Observation data Epoch J2000 Equinox J2000
- Constellation: Aries
- Right ascension: 01^{h} 50^{m} 51.97261^{s}
- Declination: +11° 02′ 36.1620″
- Apparent magnitude (V): 5.94

Characteristics
- Evolutionary stage: main sequence
- Spectral type: F2 Vw
- U−B color index: −0.03
- B−V color index: +0.30
- R−I color index: 0.17

Astrometry
- Radial velocity (R_{v}): +11.1 km/s
- Proper motion (μ): RA: −69.516 mas/yr Dec.: −27.5520 mas/yr
- Parallax (π): 24.0374±0.0512 mas
- Distance: 135.7 ± 0.3 ly (41.60 ± 0.09 pc)
- Absolute magnitude (M_{V}): 2.80

Details
- Mass: 1.48 M_{☉}
- Radius: 1.62+0.08 −0.05 R_{☉}
- Luminosity: 6.01±0.03 L_{☉}
- Surface gravity (log g): 4.50 cgs
- Temperature: 7,099 K
- Metallicity [Fe/H]: −0.20 dex
- Rotational velocity (v sin i): 29 km/s
- Age: 582 Myr
- Other designations: 54 Cet, NSV 635, BD+10°252, HD 11257, HIP 8588, HR 534, SAO 92659

Database references
- SIMBAD: data

= 54 Ceti =

Star in the constellation Aries

54 Ceti is an older Flamsteed designation for a star that is now located within the constellation boundaries of Aries, the Ram. In the present day it is known by star catalogue identifiers like HD 11257 or HR 534. At an apparent visual magnitude of 5.94, it can be seen with the naked eye. The distance to this star, as determined using parallax measurements made during the Hipparcos mission, is approximately 139 ly, give or take a 6 light-year margin of error. It is located near the ecliptic and hence is subject to occasional occultation by the Moon.

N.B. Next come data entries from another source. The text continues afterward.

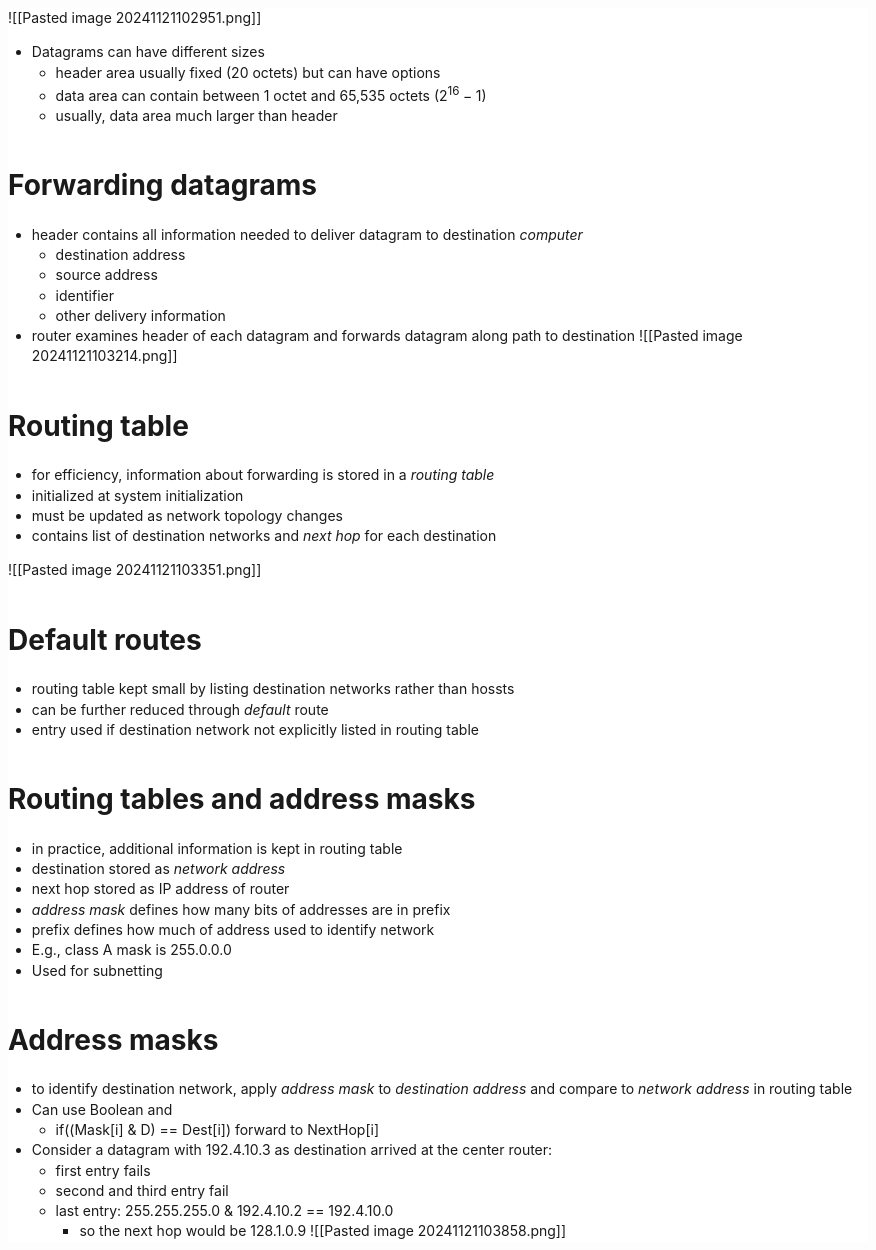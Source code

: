 ![[Pasted image 20241121102951.png]]

- Datagrams can have different sizes
	- header area usually fixed (20 octets) but can have options
	- data area can contain between 1 octet and 65,535 octets ($2^{16}-1$)
	- usually, data area much larger than header

# Forwarding datagrams
- header contains all information needed to deliver datagram to destination *computer*
	- destination address
	- source address
	- identifier
	- other delivery information
- router examines header of each datagram and forwards datagram along path to destination
![[Pasted image 20241121103214.png]]

# Routing table
- for efficiency, information about forwarding is stored in a *routing table*
- initialized at system initialization
- must be updated as network topology changes
- contains list of destination networks and *next hop* for each destination

![[Pasted image 20241121103351.png]]

# Default routes
- routing table kept small by listing destination networks rather than hossts
- can be further reduced through *default* route
- entry used if destination network not explicitly listed in routing table

# Routing tables and address masks
- in practice, additional information is kept in routing table
- destination stored as *network address*
- next hop stored as IP address of router
- *address mask* defines how many bits of addresses are in prefix
- prefix defines how much of address used to identify network
- E.g., class A mask is 255.0.0.0
- Used for subnetting

# Address masks
- to identify destination network, apply *address mask* to *destination address* and compare to *network address* in routing table
- Can use Boolean and
	- if((Mask\[i] & D) == Dest\[i]) forward to NextHop\[i]
- Consider a datagram with 192.4.10.3 as destination arrived at the center router:
	- first entry fails
	- second and third entry fail
	- last entry: 255.255.255.0 & 192.4.10.2 == 192.4.10.0
		- so the next hop would be 128.1.0.9
![[Pasted image 20241121103858.png]]
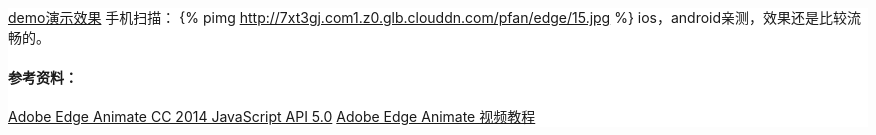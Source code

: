 [demo演示效果](http://pingfan1990.sinaapp.com/jdcase/blackfriday/)
手机扫描：
{% pimg http://7xt3gj.com1.z0.glb.clouddn.com/pfan/edge/15.jpg %}
ios，android亲测，效果还是比较流畅的。

#### 参考资料：
[Adobe Edge Animate CC 2014 JavaScript API 5.0](http://www.adobe.com/devnet-docs/edgeanimate/api/current/index.html#audio)
[Adobe Edge Animate 视频教程](https://helpx.adobe.com/edge-animate/how-to/edge-animate-symbols.html)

This is an F-type main sequence star with a stellar classification of F2 Vw, where the 'w' indicates weak absorption lines in the spectrum. The star is around 582 million years old with a projected rotational velocity of 29 km/s. It has 1.5 times the mass of the Sun and 1.6 times the Sun's radius. The star is radiating six times the luminosity of the Sun from its photosphere at an effective temperature of 7,099 K. It is a candidate member of the Ursa Major Moving Group, which has an estimated age of 500 ± 100 million years.